A. C. Jennings. Copyright 1961 by the American Association of Cereal Chemists, Inc.
Two modifications of colorimetric methods previously published are presented for the determination of cereal nitrogen content. In method 1, the nitrogen content of white-grained varieties of wheat and barley is determined by a modification of the biuret method (Pinckney). In this method, extraction of the protein and color development occur simultaneously in an alkaline copper tartrate solution.
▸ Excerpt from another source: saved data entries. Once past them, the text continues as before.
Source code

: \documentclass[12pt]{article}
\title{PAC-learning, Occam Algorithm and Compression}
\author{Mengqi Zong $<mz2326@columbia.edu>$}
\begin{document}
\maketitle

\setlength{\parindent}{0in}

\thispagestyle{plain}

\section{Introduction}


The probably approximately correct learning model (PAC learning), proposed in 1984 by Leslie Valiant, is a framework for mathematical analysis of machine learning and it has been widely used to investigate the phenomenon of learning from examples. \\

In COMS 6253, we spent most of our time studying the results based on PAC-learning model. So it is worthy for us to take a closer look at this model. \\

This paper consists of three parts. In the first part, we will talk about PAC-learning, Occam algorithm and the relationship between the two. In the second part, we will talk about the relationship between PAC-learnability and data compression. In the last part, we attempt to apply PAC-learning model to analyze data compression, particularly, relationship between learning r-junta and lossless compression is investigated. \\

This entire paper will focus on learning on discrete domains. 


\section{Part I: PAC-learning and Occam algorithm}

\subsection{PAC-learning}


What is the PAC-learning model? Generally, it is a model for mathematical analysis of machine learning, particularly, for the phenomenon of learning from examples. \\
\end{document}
The use of potassium sodium tartrate in place of glycerol in the biuret reagent results in a 13% increase in sensitivity in this method. Those varieties of barley with blue-or black-colored aleurone layers may be conveniently analyzed by method 2 which involves treatment of the extract prepared by the biuret extraction procedure with Folin- Ciocalteu phenol reagent (Lowry et al.). The results from both methods are as reproducible as those obtained with the Kjeldahl method of nitrogen determination. (Pinckney: Cereal Chem. 26: 423; 1949. Lowry et al.: J. Biol. Chem. 193: 265; 1951.) The percentage of the total nitrogen content actually extracted into solution in the extraction procedure common to both methods increases as the total nitrogen content increases. Plotting the extracted nitrogen instead of the total nitrogen against the colorimeter reading increases the degree of correlation to only a small extent. The amount of brown-colored material extracted by alkaline solutions from barley and wheat is much greater in the case of barley. The variation in the amount of this extracted brown material is great enough in the case of barley to lessen the degree of correlation between Kjeldahl nitrogen content and the color produced in method 1. The accuracy of method 2 is not affected by this extraneous brown color. The main factor causing imperfect correlation between Kjeldahl nitrogen content and the color produced in both methods is the variation in the absorbance coefficients of the extracted proteins.